:: What you need to do ::
Reproduce the listing in full, exactly as written, but without images.
-- Opening Marker --
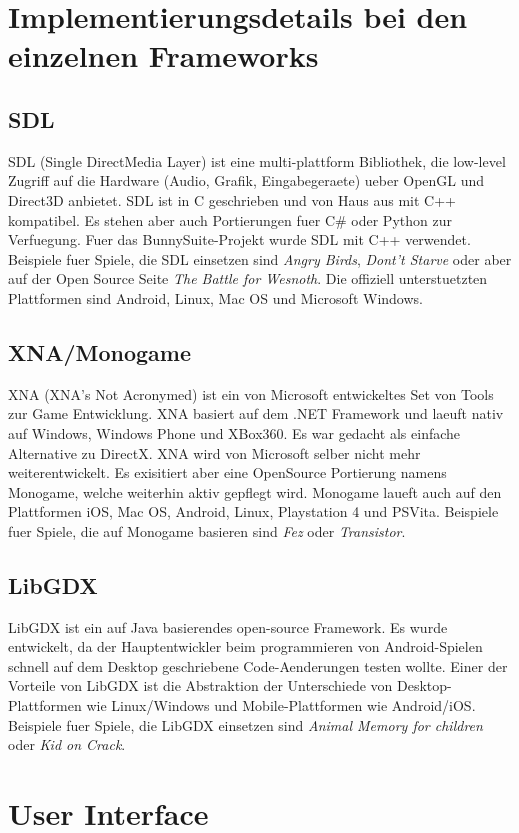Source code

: \section{Implementierungsdetails bei den einzelnen Frameworks}
\subsection{SDL}
SDL (Single DirectMedia Layer) ist eine multi-plattform Bibliothek, die low-level Zugriff auf die Hardware (Audio, Grafik, Eingabegeraete) ueber OpenGL und Direct3D anbietet. SDL ist in C geschrieben und von Haus aus mit C++ kompatibel. Es stehen aber auch Portierungen fuer C\# oder Python zur Verfuegung. Fuer das BunnySuite-Projekt wurde SDL mit C++ verwendet. Beispiele fuer Spiele, die SDL einsetzen sind \emph{Angry Birds}, \emph{Dont't Starve} oder aber auf der Open Source Seite \emph{The Battle for Wesnoth}. Die offiziell unterstuetzten Plattformen sind Android, Linux, Mac OS und Microsoft Windows.

\subsection{XNA/Monogame}
XNA (XNA's Not Acronymed) ist ein von Microsoft entwickeltes Set von Tools zur Game Entwicklung. XNA basiert auf dem .NET Framework und laeuft nativ auf Windows, Windows Phone und XBox360. Es war gedacht als einfache Alternative zu DirectX. XNA wird von Microsoft selber nicht mehr weiterentwickelt. Es exisitiert aber eine OpenSource Portierung namens Monogame, welche weiterhin aktiv gepflegt wird. Monogame laueft auch auf den Plattformen iOS, Mac OS, Android, Linux, Playstation 4 und PSVita. Beispiele fuer Spiele, die auf Monogame basieren sind \emph{Fez} oder \emph{Transistor}.

\subsection{LibGDX}
LibGDX ist ein auf Java basierendes open-source Framework. Es wurde entwickelt, da der Hauptentwickler beim programmieren von Android-Spielen schnell auf dem Desktop geschriebene Code-Aenderungen testen wollte. Einer der Vorteile von LibGDX ist die Abstraktion der Unterschiede von Desktop-Plattformen wie Linux/Windows und Mobile-Plattformen wie Android/iOS. Beispiele fuer Spiele, die LibGDX einsetzen sind \emph{Animal Memory for children} oder \emph{Kid on Crack}.

\section{User Interface}
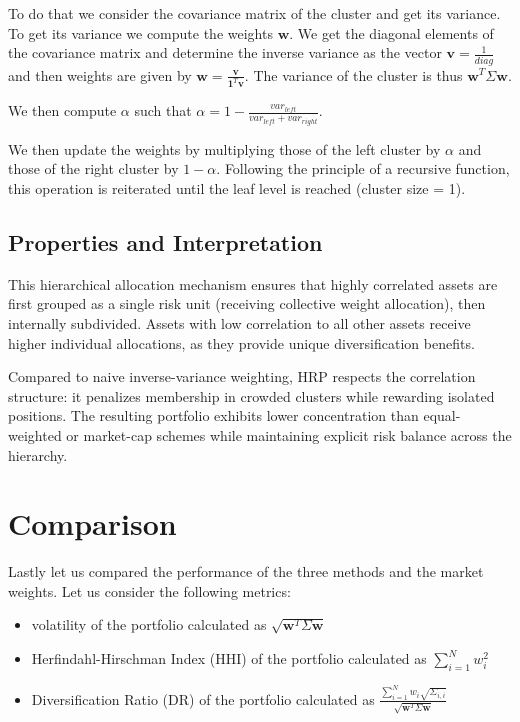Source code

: \documentclass[11pt,a4paper]{article}
\begin{document}
To do that we consider the covariance matrix of the cluster and get its variance. To get its variance we compute the weights $\mathbf{w}$. 
We get the diagonal elements of the covariance matrix and determine the inverse variance as the vector $\mathbf{v} = \frac{1}{diag}$ and then weights are given by
$\mathbf{w} = \frac{\mathbf{v}}{\mathbf{1}^T \mathbf{v}}$. The variance of the cluster is thus $\mathbf{w}^T \Sigma \mathbf{w}$.

We then compute $\alpha$ such that $\alpha = 1 - \frac{var_{left}}{var_{left} + var_{right}}$.

We then update the weights by multiplying those of the left cluster by $\alpha$ and those of the right cluster by $1 - \alpha$.
Following the principle of a recursive function, this operation is reiterated until the leaf level is reached (cluster size = 1).

\subsection{Properties and Interpretation}
This hierarchical allocation mechanism ensures that highly correlated assets are first grouped as a single risk unit (receiving collective weight allocation), then internally subdivided. Assets with low correlation to all other assets receive higher individual allocations, as they provide unique diversification benefits.

Compared to naive inverse-variance weighting, HRP respects the correlation structure: it penalizes membership in crowded clusters while rewarding isolated positions. The resulting portfolio exhibits lower concentration than equal-weighted or market-cap schemes while maintaining explicit risk balance across the hierarchy.

\section{Comparison}
Lastly let us compared the performance of the three methods and the market weights.
Let us consider the following metrics:
\begin{itemize}
    \item volatility of the portfolio calculated as $\sqrt{\mathbf{w}^T \Sigma \mathbf{w}}$
    \item Herfindahl-Hirschman Index (HHI) of the portfolio calculated as $\sum_{i=1}^N w_i^2$
    \item Diversification Ratio (DR) of the portfolio calculated as $\frac{\sum_{i=1}^N w_i \sqrt{\Sigma_{i,i}}}{\sqrt{\mathbf{w}^T \Sigma \mathbf{w}}}$
\end{itemize}
\end{document}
-- Closing Marker --
:: Finished task ::
Source code

: \section{Implementierungsdetails bei den einzelnen Frameworks}
\subsection{SDL}
SDL (Single DirectMedia Layer) ist eine multi-plattform Bibliothek, die low-level Zugriff auf die Hardware (Audio, Grafik, Eingabegeraete) ueber OpenGL und Direct3D anbietet. SDL ist in C geschrieben und von Haus aus mit C++ kompatibel. Es stehen aber auch Portierungen fuer C\# oder Python zur Verfuegung. Fuer das BunnySuite-Projekt wurde SDL mit C++ verwendet. Beispiele fuer Spiele, die SDL einsetzen sind \emph{Angry Birds}, \emph{Dont't Starve} oder aber auf der Open Source Seite \emph{The Battle for Wesnoth}. Die offiziell unterstuetzten Plattformen sind Android, Linux, Mac OS und Microsoft Windows.

\subsection{XNA/Monogame}
XNA (XNA's Not Acronymed) ist ein von Microsoft entwickeltes Set von Tools zur Game Entwicklung. XNA basiert auf dem .NET Framework und laeuft nativ auf Windows, Windows Phone und XBox360. Es war gedacht als einfache Alternative zu DirectX. XNA wird von Microsoft selber nicht mehr weiterentwickelt. Es exisitiert aber eine OpenSource Portierung namens Monogame, welche weiterhin aktiv gepflegt wird. Monogame laueft auch auf den Plattformen iOS, Mac OS, Android, Linux, Playstation 4 und PSVita. Beispiele fuer Spiele, die auf Monogame basieren sind \emph{Fez} oder \emph{Transistor}.

\subsection{LibGDX}
LibGDX ist ein auf Java basierendes open-source Framework. Es wurde entwickelt, da der Hauptentwickler beim programmieren von Android-Spielen schnell auf dem Desktop geschriebene Code-Aenderungen testen wollte. Einer der Vorteile von LibGDX ist die Abstraktion der Unterschiede von Desktop-Plattformen wie Linux/Windows und Mobile-Plattformen wie Android/iOS. Beispiele fuer Spiele, die LibGDX einsetzen sind \emph{Animal Memory for children} oder \emph{Kid on Crack}.

\section{User Interface}
Source code

: \documentclass[11pt,a4paper]{article}
\begin{document}
To do that we consider the covariance matrix of the cluster and get its variance. To get its variance we compute the weights $\mathbf{w}$. 
We get the diagonal elements of the covariance matrix and determine the inverse variance as the vector $\mathbf{v} = \frac{1}{diag}$ and then weights are given by
$\mathbf{w} = \frac{\mathbf{v}}{\mathbf{1}^T \mathbf{v}}$. The variance of the cluster is thus $\mathbf{w}^T \Sigma \mathbf{w}$.

We then compute $\alpha$ such that $\alpha = 1 - \frac{var_{left}}{var_{left} + var_{right}}$.

We then update the weights by multiplying those of the left cluster by $\alpha$ and those of the right cluster by $1 - \alpha$.
Following the principle of a recursive function, this operation is reiterated until the leaf level is reached (cluster size = 1).

\subsection{Properties and Interpretation}
This hierarchical allocation mechanism ensures that highly correlated assets are first grouped as a single risk unit (receiving collective weight allocation), then internally subdivided. Assets with low correlation to all other assets receive higher individual allocations, as they provide unique diversification benefits.

Compared to naive inverse-variance weighting, HRP respects the correlation structure: it penalizes membership in crowded clusters while rewarding isolated positions. The resulting portfolio exhibits lower concentration than equal-weighted or market-cap schemes while maintaining explicit risk balance across the hierarchy.

\section{Comparison}
Lastly let us compared the performance of the three methods and the market weights.
Let us consider the following metrics:
\begin{itemize}
    \item volatility of the portfolio calculated as $\sqrt{\mathbf{w}^T \Sigma \mathbf{w}}$
    \item Herfindahl-Hirschman Index (HHI) of the portfolio calculated as $\sum_{i=1}^N w_i^2$
    \item Diversification Ratio (DR) of the portfolio calculated as $\frac{\sum_{i=1}^N w_i \sqrt{\Sigma_{i,i}}}{\sqrt{\mathbf{w}^T \Sigma \mathbf{w}}}$
\end{itemize}
\end{document}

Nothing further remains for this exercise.